Vacation homes are still homes, so make sure other desirable amenities are accessible. Things like grocery stores and restaurants, as well as golfing or gyms, are part of our everyday life and might also figure in to the happiness equation. A second home that also provides conveniences you rely on will help your home retain its appeal as time goes on.
Renting out your second home
Collecting rent money can be a smart way to subsidize your vacation property. However, there are laws that you should be aware of before you buy. Keep in mind, laws vary by state, city and even neighborhood — so what’s good for one community, might not be allowed in another.
For example, in New York City, Airbnb is illegal unless the permanent resident is living in the apartment or the apartment is being rented out for more than 30 days.
For condominiums, buyers should find out if the condo bylaws allow for renters or Airbnb-like rentals. The same goes for HOA rules.
“Some communities require a minimum of 90-day rentals with prior association approval of the renter. If that’s the case, buyers will want to assess whether finding qualified renters will require a realtor and calculate the commissions that will need to be deducted,” says Nilsen.
Cleaning services, insurance and general maintenance are costs landlords should include in their budget, as well. Since you can’t guarantee rental income, make sure you can afford these costs (including a monthly mortgage payment) on your own.
You might also have to forgo your desired time to be in your second home, in order to get rental income, which could diminish the appeal of a second home.
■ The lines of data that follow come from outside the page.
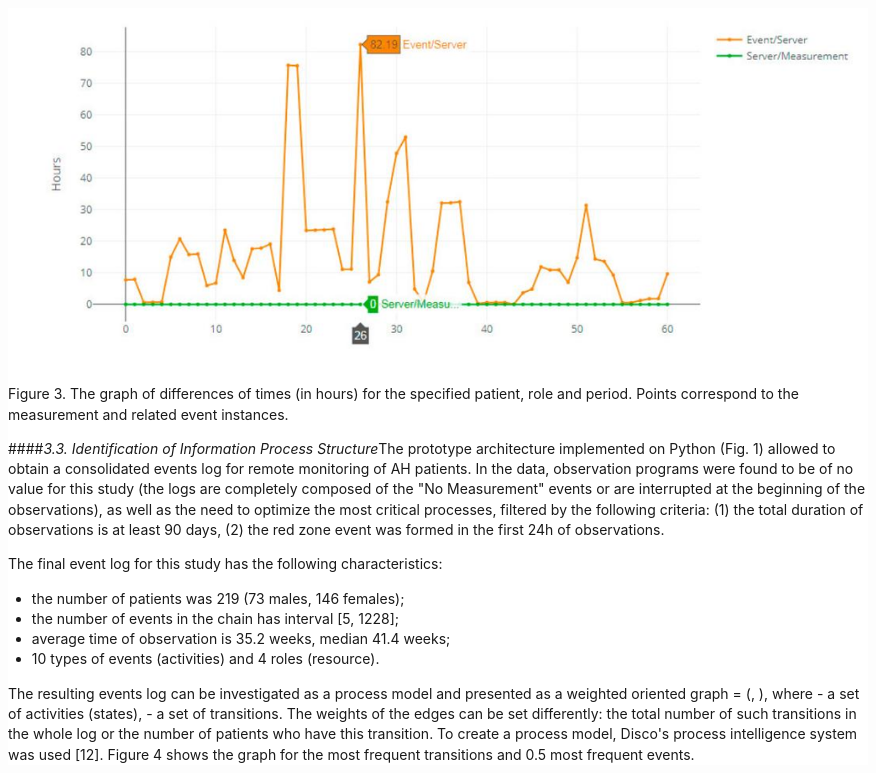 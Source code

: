 ![](_page_5_Figure_6.jpeg)


Figure 3. The graph of differences of times (in hours) for the specified patient, role and period. Points correspond to the measurement and related event instances.

####*3.3. Identification of Information Process Structure*The prototype architecture implemented on Python (Fig. 1) allowed to obtain a consolidated events log for remote monitoring of AH patients. In the data, observation programs were found to be of no value for this study (the logs are completely composed of the "No Measurement" events or are interrupted at the beginning of the observations), as well as the need to optimize the most critical processes, filtered by the following criteria: (1) the total duration of observations is at least 90 days, (2) the red zone event was formed in the first 24h of observations.

The final event log for this study has the following characteristics:

- the number of patients was 219 (73 males, 146 females);
- the number of events in the chain has interval [5, 1228];
- average time of observation is 35.2 weeks, median 41.4 weeks;
- 10 types of events (activities) and 4 roles (resource).

The resulting events log can be investigated as a process model and presented as a weighted oriented graph = (, ), where - a set of activities (states), - a set of transitions. The weights of the edges can be set differently: the total number of such transitions in the whole log or the number of patients who have this transition. To create a process model, Disco's process intelligence system was used [12]. Figure 4 shows the graph for the most frequent transitions and 0.5 most frequent events.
“Sadly, the most demand from renters is likely during the time you want to be there. When we look at numbers with clients we often end up suggesting they rent a home for a week or a month instead of entering the world of landlording. It’s often cheaper and comes with fewer hassles,” says Timothy Parker, partner at Regency Wealth Management.
Taxes on vacation homes
According to the Internal Revenue Service (IRS), a vacation home is either classified as a personal residence or a rental property. It’s a personal residence if you limit renting it out to 14 days or fewer per year; more than 14 days and it’s considered rental property. In most cases, you’ll have to report rental income regardless of the classification.
If your vacation home is classified as a rental property, you won’t be able to claim the mortgage interest tax deduction. However, you can claim losses on your rental if the amount you spend exceeds your rental income. You can report these losses on Schedule E of your Form 1040.
Be sure to talk to an experienced tax professional about your potential liabilities and deductions. And keep in mind you can only deduct interest paid on mortgages of $750,000 or less total of all your homes.
Second homes can be a dicey investment
Anyone who remembers the housing crisis knows that home values are not guaranteed. After the housing market peaked in 2006, values plummeted by 33 percent nationally, wiping out equity and forcing homeowners into foreclosure.
Many experts agree that residential real estate is not necessarily the best way to invest money, so for folks who want to build wealth buying another home might not be fertile ground.
“Many people mistakenly believe that real estate is a good and safe investment,” says Robert R. Johnson, professor of finance, Heider College of Business, Creighton University. “They fall prey to stories of real estate values rising dramatically over long periods of time. What they don’t realize is that from 1890 to 1990 the inflation-adjusted appreciation in U.S. housing was just about zero. That amazes people, but it shouldn’t be so amazing because the cost of construction and labor has been going down.”